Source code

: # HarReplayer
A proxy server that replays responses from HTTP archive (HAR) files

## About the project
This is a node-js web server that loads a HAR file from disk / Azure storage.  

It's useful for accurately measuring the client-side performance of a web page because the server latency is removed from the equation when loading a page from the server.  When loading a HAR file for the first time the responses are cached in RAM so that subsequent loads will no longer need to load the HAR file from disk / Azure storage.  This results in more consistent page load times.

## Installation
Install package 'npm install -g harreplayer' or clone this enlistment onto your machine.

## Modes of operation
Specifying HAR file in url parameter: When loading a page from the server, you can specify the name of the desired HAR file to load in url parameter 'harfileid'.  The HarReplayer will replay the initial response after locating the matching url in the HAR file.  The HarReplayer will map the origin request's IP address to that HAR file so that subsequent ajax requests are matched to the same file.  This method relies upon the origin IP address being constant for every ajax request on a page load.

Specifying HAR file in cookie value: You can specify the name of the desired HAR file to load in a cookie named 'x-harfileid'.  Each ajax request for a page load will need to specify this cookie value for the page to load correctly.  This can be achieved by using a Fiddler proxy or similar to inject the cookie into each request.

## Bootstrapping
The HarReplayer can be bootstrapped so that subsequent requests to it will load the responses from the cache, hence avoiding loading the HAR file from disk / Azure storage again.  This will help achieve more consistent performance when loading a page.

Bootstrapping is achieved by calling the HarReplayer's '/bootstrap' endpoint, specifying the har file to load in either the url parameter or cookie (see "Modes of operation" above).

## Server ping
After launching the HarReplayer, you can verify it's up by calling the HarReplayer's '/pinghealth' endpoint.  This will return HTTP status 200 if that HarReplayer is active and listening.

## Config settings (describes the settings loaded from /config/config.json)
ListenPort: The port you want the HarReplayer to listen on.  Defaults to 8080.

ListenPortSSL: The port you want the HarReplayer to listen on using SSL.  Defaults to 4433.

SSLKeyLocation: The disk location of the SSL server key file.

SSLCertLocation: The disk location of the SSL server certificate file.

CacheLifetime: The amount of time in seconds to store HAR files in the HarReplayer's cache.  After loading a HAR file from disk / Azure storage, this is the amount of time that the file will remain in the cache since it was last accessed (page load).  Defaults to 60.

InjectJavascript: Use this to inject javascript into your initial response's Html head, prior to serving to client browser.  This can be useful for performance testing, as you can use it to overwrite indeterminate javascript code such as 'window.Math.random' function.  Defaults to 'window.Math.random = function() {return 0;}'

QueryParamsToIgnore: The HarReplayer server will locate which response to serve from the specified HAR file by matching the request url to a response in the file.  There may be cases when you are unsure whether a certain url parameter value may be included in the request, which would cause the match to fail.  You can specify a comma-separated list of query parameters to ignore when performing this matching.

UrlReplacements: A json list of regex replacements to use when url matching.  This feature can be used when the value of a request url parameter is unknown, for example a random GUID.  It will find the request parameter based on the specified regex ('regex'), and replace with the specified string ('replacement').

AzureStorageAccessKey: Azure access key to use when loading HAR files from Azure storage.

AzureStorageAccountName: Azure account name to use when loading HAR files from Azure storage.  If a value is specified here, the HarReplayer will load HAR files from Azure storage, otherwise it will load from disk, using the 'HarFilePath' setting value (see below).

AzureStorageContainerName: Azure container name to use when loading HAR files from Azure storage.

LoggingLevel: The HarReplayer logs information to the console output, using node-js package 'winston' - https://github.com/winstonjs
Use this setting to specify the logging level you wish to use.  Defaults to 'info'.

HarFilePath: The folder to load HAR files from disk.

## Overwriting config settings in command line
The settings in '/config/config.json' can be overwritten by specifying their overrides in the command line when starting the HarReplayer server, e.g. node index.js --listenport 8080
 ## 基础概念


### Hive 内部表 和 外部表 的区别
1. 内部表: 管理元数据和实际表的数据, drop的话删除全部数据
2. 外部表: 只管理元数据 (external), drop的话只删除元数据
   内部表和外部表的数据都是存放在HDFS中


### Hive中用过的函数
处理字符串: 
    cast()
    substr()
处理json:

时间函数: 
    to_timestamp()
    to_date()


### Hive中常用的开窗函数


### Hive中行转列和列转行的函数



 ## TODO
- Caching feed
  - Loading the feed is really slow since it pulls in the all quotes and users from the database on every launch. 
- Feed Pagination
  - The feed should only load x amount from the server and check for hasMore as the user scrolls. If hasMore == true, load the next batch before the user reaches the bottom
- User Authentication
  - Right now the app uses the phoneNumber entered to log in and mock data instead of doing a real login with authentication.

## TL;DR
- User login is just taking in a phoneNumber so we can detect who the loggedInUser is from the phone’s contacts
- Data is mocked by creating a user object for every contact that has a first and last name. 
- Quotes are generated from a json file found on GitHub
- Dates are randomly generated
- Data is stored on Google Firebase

◆ ◆ ◆ ◆ ◆

Return the data above in full. Keep every line exactly as it is.

Source code

: # HarReplayer
A proxy server that replays responses from HTTP archive (HAR) files

## About the project
This is a node-js web server that loads a HAR file from disk / Azure storage.  

It's useful for accurately measuring the client-side performance of a web page because the server latency is removed from the equation when loading a page from the server.  When loading a HAR file for the first time the responses are cached in RAM so that subsequent loads will no longer need to load the HAR file from disk / Azure storage.  This results in more consistent page load times.

## Installation
Install package 'npm install -g harreplayer' or clone this enlistment onto your machine.

## Modes of operation
Specifying HAR file in url parameter: When loading a page from the server, you can specify the name of the desired HAR file to load in url parameter 'harfileid'.  The HarReplayer will replay the initial response after locating the matching url in the HAR file.  The HarReplayer will map the origin request's IP address to that HAR file so that subsequent ajax requests are matched to the same file.  This method relies upon the origin IP address being constant for every ajax request on a page load.

Specifying HAR file in cookie value: You can specify the name of the desired HAR file to load in a cookie named 'x-harfileid'.  Each ajax request for a page load will need to specify this cookie value for the page to load correctly.  This can be achieved by using a Fiddler proxy or similar to inject the cookie into each request.

## Bootstrapping
The HarReplayer can be bootstrapped so that subsequent requests to it will load the responses from the cache, hence avoiding loading the HAR file from disk / Azure storage again.  This will help achieve more consistent performance when loading a page.

Bootstrapping is achieved by calling the HarReplayer's '/bootstrap' endpoint, specifying the har file to load in either the url parameter or cookie (see "Modes of operation" above).

## Server ping
After launching the HarReplayer, you can verify it's up by calling the HarReplayer's '/pinghealth' endpoint.  This will return HTTP status 200 if that HarReplayer is active and listening.

## Config settings (describes the settings loaded from /config/config.json)
ListenPort: The port you want the HarReplayer to listen on.  Defaults to 8080.

ListenPortSSL: The port you want the HarReplayer to listen on using SSL.  Defaults to 4433.

SSLKeyLocation: The disk location of the SSL server key file.

SSLCertLocation: The disk location of the SSL server certificate file.

CacheLifetime: The amount of time in seconds to store HAR files in the HarReplayer's cache.  After loading a HAR file from disk / Azure storage, this is the amount of time that the file will remain in the cache since it was last accessed (page load).  Defaults to 60.

InjectJavascript: Use this to inject javascript into your initial response's Html head, prior to serving to client browser.  This can be useful for performance testing, as you can use it to overwrite indeterminate javascript code such as 'window.Math.random' function.  Defaults to 'window.Math.random = function() {return 0;}'

QueryParamsToIgnore: The HarReplayer server will locate which response to serve from the specified HAR file by matching the request url to a response in the file.  There may be cases when you are unsure whether a certain url parameter value may be included in the request, which would cause the match to fail.  You can specify a comma-separated list of query parameters to ignore when performing this matching.

UrlReplacements: A json list of regex replacements to use when url matching.  This feature can be used when the value of a request url parameter is unknown, for example a random GUID.  It will find the request parameter based on the specified regex ('regex'), and replace with the specified string ('replacement').

AzureStorageAccessKey: Azure access key to use when loading HAR files from Azure storage.

AzureStorageAccountName: Azure account name to use when loading HAR files from Azure storage.  If a value is specified here, the HarReplayer will load HAR files from Azure storage, otherwise it will load from disk, using the 'HarFilePath' setting value (see below).

AzureStorageContainerName: Azure container name to use when loading HAR files from Azure storage.

LoggingLevel: The HarReplayer logs information to the console output, using node-js package 'winston' - https://github.com/winstonjs
Use this setting to specify the logging level you wish to use.  Defaults to 'info'.

HarFilePath: The folder to load HAR files from disk.

## Overwriting config settings in command line
The settings in '/config/config.json' can be overwritten by specifying their overrides in the command line when starting the HarReplayer server, e.g. node index.js --listenport 8080
 ## 基础概念


### Hive 内部表 和 外部表 的区别
1. 内部表: 管理元数据和实际表的数据, drop的话删除全部数据
2. 外部表: 只管理元数据 (external), drop的话只删除元数据
   内部表和外部表的数据都是存放在HDFS中


### Hive中用过的函数
处理字符串: 
    cast()
    substr()
处理json:

时间函数: 
    to_timestamp()
    to_date()


### Hive中常用的开窗函数


### Hive中行转列和列转行的函数



 ## TODO
- Caching feed
  - Loading the feed is really slow since it pulls in the all quotes and users from the database on every launch. 
- Feed Pagination
  - The feed should only load x amount from the server and check for hasMore as the user scrolls. If hasMore == true, load the next batch before the user reaches the bottom
- User Authentication
  - Right now the app uses the phoneNumber entered to log in and mock data instead of doing a real login with authentication.

## TL;DR
- User login is just taking in a phoneNumber so we can detect who the loggedInUser is from the phone’s contacts
- Data is mocked by creating a user object for every contact that has a first and last name. 
- Quotes are generated from a json file found on GitHub
- Dates are randomly generated
- Data is stored on Google Firebase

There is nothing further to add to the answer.